Scientific classification
- Kingdom: Animalia
- Phylum: Chordata
- Class: Amphibia
- Order: Anura
- Family: Microhylidae
- Subfamily: Cophylinae
- Genus: Stumpffia
- Species: S. tridactyla
- Binomial name: Stumpffia tridactyla Guibé, 1975
- Synonyms: Rhombophryne tridactylus Peloso et al., 2016;

= Stumpffia tridactyla =

- Authority: Guibé, 1975
- Conservation status: CR
- Synonyms: Rhombophryne tridactylus Peloso et al., 2016

Species of frog

Stumpffia tridactyla, commonly called Guibé's stump-toed frog, is a species of frog in the family Microhylidae.
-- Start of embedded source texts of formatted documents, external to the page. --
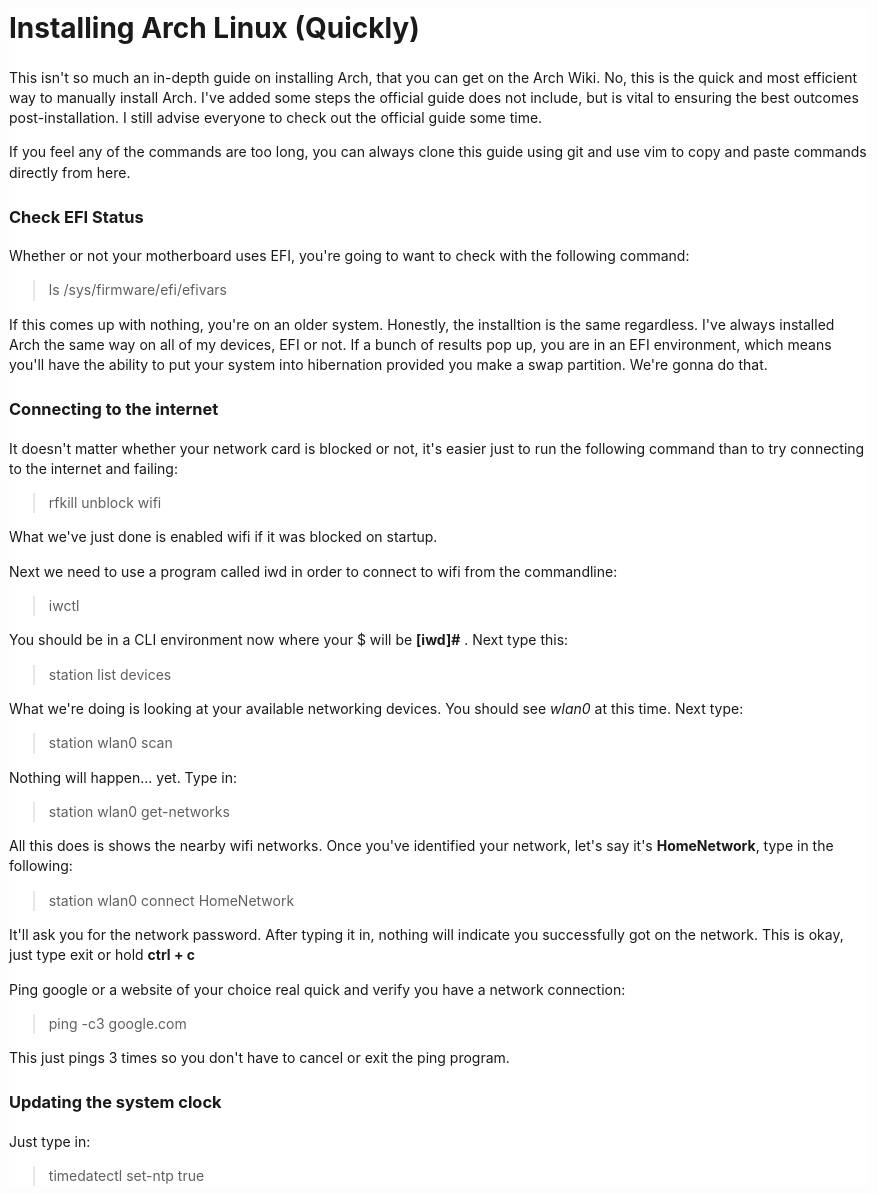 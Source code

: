 # Installing Arch Linux (Quickly)
This isn't so much an in-depth guide on installing Arch, that you can get on the Arch Wiki. No, this is the quick and most efficient way to manually install Arch.
I've added some steps the official guide does not include, but is vital to ensuring the best outcomes post-installation. I still advise everyone to check out the official guide some time.

If you feel any of the commands are too long, you can always clone this guide using git and use vim to copy and paste commands directly from here.

### Check EFI Status
Whether or not your motherboard uses EFI, you're going to want to check with the following command:
> ls /sys/firmware/efi/efivars

If this comes up with nothing, you're on an older system. Honestly, the installtion is the same regardless. I've always installed Arch the same way on all of my devices, EFI or not.
If a bunch of results pop up, you are in an EFI environment, which means you'll have the ability to put your system into hibernation provided you make a swap partition. We're gonna do that.


### Connecting to the internet
It doesn't matter whether your network card is blocked or not, it's easier just to run the following command than to try connecting to the internet and failing:
> rfkill unblock wifi

What we've just done is enabled wifi if it was blocked on startup.

Next we need to use a program called iwd in order to connect to wifi from the commandline:
> iwctl

You should be in a CLI environment now where your $ will be **[iwd]#** . Next type this:
> station list devices

What we're doing is looking at your available networking devices. You should see *wlan0* at this time. Next type:
> station wlan0 scan

Nothing will happen... yet. Type in:
> station wlan0 get-networks

All this does is shows the nearby wifi networks. Once you've identified your network, let's say it's **HomeNetwork**, type in the following:
> station wlan0 connect HomeNetwork

It'll ask you for the network password. After typing it in, nothing will indicate you successfully got on the network. This is okay, just type exit or hold **ctrl + c**

Ping google or a website of your choice real quick and verify you have a network connection:
> ping -c3 google.com

This just pings 3 times so you don't have to cancel or exit the ping program.


### Updating the system clock
Just type in:
> timedatectl set-ntp true

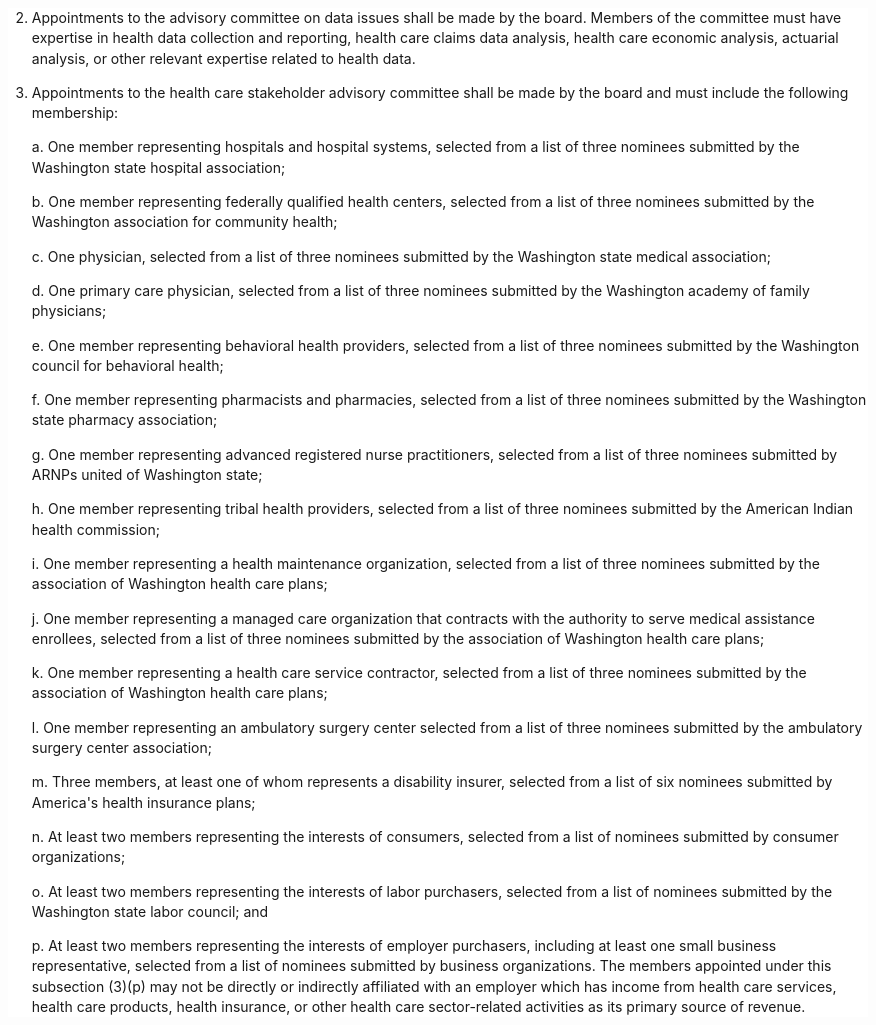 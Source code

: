 2. Appointments to the advisory committee on data issues shall be made by the board. Members of the committee must have expertise in health data collection and reporting, health care claims data analysis, health care economic analysis,  actuarial analysis, or other relevant expertise related to health data.

3. Appointments to the health care stakeholder advisory committee  shall be made by the board and must include the following membership:

    a. One member representing hospitals and hospital systems, selected from a list of three nominees submitted by the Washington state hospital association;

    b. One member representing federally qualified health centers, selected from a list of three nominees submitted by the Washington association for community health;

    c. One physician, selected from a list of three nominees submitted by the Washington state medical association;

    d. One primary care physician, selected from a list of three nominees submitted by the Washington academy of family physicians;

    e. One member representing behavioral health providers, selected from a list of three nominees submitted by the Washington council for behavioral health;

    f. One member representing pharmacists and pharmacies, selected from a list of three nominees submitted by the Washington state pharmacy association;

    g. One member representing advanced registered nurse practitioners, selected from a list of three nominees submitted by ARNPs united of Washington state;

    h. One member representing tribal health providers, selected from a list of three nominees submitted by the American Indian health commission;

    i. One member representing a health maintenance organization, selected from a list of three nominees submitted by the association of Washington health care plans;

    j. One member representing a managed care organization that contracts with the authority to serve medical assistance enrollees, selected from a list of three nominees submitted by the association of Washington health care plans;

    k. One member representing a health care service contractor, selected from a list of three nominees submitted by the association of Washington health care plans;

    l. One member representing an ambulatory surgery center selected from a list of three nominees submitted by the ambulatory surgery center association;

    m. Three members, at least one of whom represents a disability insurer, selected from a list of six nominees submitted by America's health insurance plans;

    n. At least two members representing the interests of consumers, selected from a list of nominees submitted by consumer organizations;

    o. At least two members representing the interests of labor purchasers, selected from a list of nominees submitted by the Washington state labor council; and

    p. At least two members representing the interests of employer purchasers, including at least one small business representative, selected from a list of nominees submitted by business organizations. The members appointed under this subsection (3)(p) may not be directly or indirectly affiliated with an employer which has income from health care services, health care products, health insurance, or other health care sector-related activities as its primary source of revenue.
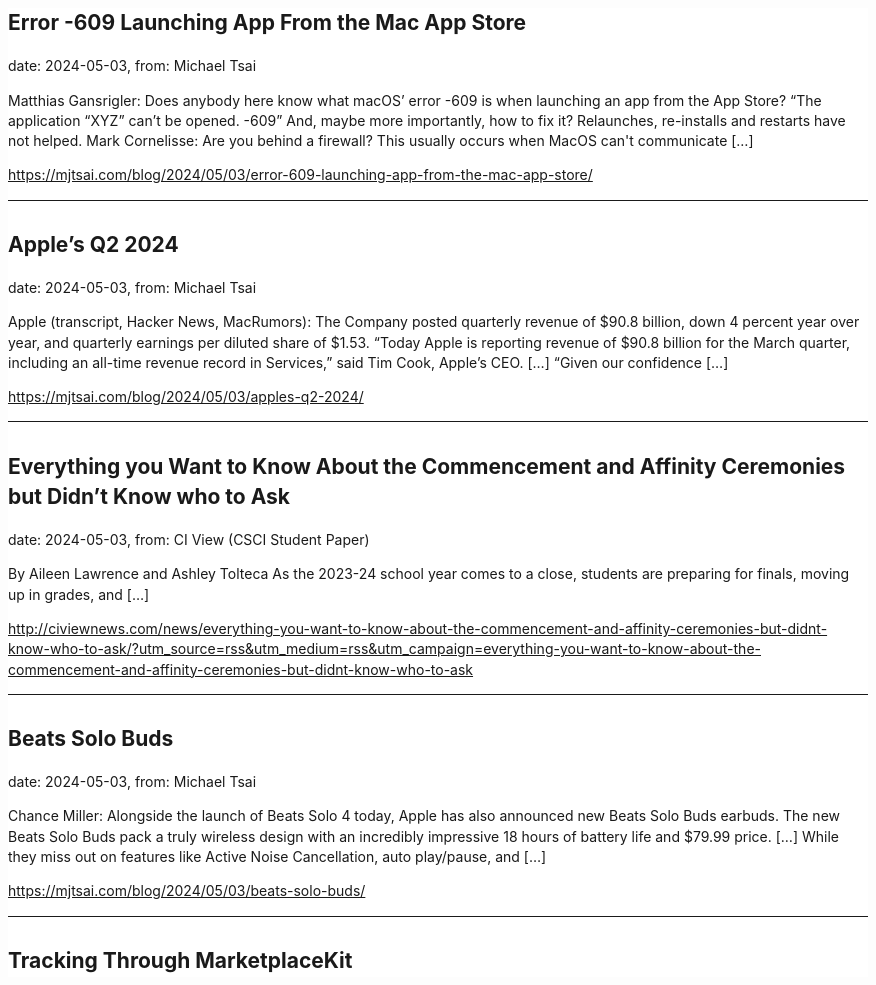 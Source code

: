 
## Error -609 Launching App From the Mac App Store

date: 2024-05-03, from: Michael Tsai

Matthias Gansrigler: Does anybody here know what macOS&#8217; error -609 is when launching an app from the App Store? &#8220;The application &#8220;XYZ&#8221; can&#8217;t be opened. -609&#8221; And, maybe more importantly, how to fix it? Relaunches, re-installs and restarts have not helped. Mark Cornelisse: Are you behind a firewall? This usually occurs when MacOS can't communicate [&#8230;] 

<https://mjtsai.com/blog/2024/05/03/error-609-launching-app-from-the-mac-app-store/>

---

## Apple’s Q2 2024

date: 2024-05-03, from: Michael Tsai

Apple (transcript, Hacker News, MacRumors): The Company posted quarterly revenue of $90.8 billion, down 4 percent year over year, and quarterly earnings per diluted share of $1.53. &#8220;Today Apple is reporting revenue of $90.8 billion for the March quarter, including an all-time revenue record in Services,&#8221; said Tim Cook, Apple&#8217;s CEO. [&#8230;] &#8220;Given our confidence [&#8230;] 

<https://mjtsai.com/blog/2024/05/03/apples-q2-2024/>

---

## Everything you Want to Know About the Commencement and Affinity Ceremonies but Didn’t Know who to Ask

date: 2024-05-03, from: CI View (CSCI Student Paper)

By Aileen Lawrence and Ashley Tolteca As the 2023-24 school year comes to a close, students are preparing for finals, moving up in grades, and [&#8230;] 

<http://civiewnews.com/news/everything-you-want-to-know-about-the-commencement-and-affinity-ceremonies-but-didnt-know-who-to-ask/?utm_source=rss&utm_medium=rss&utm_campaign=everything-you-want-to-know-about-the-commencement-and-affinity-ceremonies-but-didnt-know-who-to-ask>

---

## Beats Solo Buds

date: 2024-05-03, from: Michael Tsai

Chance Miller: Alongside the launch of Beats Solo 4 today, Apple has also announced new Beats Solo Buds earbuds. The new Beats Solo Buds pack a truly wireless design with an incredibly impressive 18 hours of battery life and $79.99 price. [&#8230;] While they miss out on features like Active Noise Cancellation, auto play/pause, and [&#8230;] 

<https://mjtsai.com/blog/2024/05/03/beats-solo-buds/>

---

## Tracking Through MarketplaceKit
It is endemic to Madagascar, specifically Marojejy National Park.
Its natural habitats are the forest floor and leaf litter of montane and lowland rainforests. It is threatened by habitat loss and changes to the temperature and humidity of its habitat caused by climate change.

==Description==
Stumpffia tridactyla has a snout-vent length of 8.6–12 mm. It is a terrestrial microhylid frog; the average length for males is 10-11 mm. They are usually slow-moving, but can jump up to 20 cm when threatened.